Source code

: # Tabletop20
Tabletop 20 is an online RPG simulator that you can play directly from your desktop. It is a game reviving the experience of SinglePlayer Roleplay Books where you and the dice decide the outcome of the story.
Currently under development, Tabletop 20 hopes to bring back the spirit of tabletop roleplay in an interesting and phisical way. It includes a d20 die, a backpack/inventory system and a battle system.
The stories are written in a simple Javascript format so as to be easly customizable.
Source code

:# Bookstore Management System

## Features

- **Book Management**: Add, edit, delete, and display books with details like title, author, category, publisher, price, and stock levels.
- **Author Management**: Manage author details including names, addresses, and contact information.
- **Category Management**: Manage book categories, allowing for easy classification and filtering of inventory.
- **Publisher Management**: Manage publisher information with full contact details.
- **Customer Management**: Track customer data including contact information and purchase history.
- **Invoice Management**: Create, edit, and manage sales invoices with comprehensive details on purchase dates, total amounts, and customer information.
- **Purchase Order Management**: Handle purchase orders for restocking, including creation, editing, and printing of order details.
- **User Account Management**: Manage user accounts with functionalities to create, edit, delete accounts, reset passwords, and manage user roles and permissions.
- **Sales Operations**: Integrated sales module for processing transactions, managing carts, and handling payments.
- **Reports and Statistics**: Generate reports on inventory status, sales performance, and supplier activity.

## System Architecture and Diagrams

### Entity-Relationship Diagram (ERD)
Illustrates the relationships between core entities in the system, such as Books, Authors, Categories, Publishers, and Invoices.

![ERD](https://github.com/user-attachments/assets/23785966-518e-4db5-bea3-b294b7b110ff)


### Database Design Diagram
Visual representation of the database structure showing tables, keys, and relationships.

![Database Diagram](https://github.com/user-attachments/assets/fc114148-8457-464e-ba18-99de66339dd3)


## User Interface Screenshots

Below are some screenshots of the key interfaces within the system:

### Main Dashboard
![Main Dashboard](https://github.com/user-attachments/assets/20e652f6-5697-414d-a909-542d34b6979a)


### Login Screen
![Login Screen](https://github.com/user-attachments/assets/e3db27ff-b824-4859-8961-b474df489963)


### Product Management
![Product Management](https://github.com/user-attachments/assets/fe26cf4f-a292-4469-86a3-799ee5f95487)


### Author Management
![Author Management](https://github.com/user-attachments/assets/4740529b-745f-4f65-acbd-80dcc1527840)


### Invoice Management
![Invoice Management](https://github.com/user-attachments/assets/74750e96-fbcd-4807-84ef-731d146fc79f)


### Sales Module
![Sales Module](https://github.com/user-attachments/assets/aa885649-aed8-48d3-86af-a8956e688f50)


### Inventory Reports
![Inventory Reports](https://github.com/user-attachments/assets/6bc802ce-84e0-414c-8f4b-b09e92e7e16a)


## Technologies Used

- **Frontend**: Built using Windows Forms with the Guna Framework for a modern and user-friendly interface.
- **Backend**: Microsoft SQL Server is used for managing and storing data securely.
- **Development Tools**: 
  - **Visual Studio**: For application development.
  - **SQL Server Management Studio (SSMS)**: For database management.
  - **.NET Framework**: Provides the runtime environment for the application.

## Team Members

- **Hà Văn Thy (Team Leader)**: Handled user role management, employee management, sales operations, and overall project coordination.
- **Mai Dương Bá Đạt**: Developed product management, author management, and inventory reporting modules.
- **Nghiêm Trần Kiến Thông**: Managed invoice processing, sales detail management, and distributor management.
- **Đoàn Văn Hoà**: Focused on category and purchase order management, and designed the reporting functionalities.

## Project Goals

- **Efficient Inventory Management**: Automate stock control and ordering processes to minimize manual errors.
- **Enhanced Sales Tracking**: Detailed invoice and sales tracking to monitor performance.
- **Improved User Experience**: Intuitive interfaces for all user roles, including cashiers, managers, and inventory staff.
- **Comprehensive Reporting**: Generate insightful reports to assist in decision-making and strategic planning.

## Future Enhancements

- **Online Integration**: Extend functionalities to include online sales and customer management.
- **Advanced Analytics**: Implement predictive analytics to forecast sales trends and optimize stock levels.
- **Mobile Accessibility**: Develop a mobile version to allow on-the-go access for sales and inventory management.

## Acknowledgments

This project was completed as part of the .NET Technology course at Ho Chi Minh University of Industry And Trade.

§

When the line with "- **Reports and" is reached in the data above, begin copying, and stop after the line with "Visual representation of"; copy each line exactly, both ends included.

- **Reports and Statistics**: Generate reports on inventory status, sales performance, and supplier activity.

## System Architecture and Diagrams

### Entity-Relationship Diagram (ERD)
Illustrates the relationships between core entities in the system, such as Books, Authors, Categories, Publishers, and Invoices.

![ERD](https://github.com/user-attachments/assets/23785966-518e-4db5-bea3-b294b7b110ff)


### Database Design Diagram
Visual representation of the database structure showing tables, keys, and relationships.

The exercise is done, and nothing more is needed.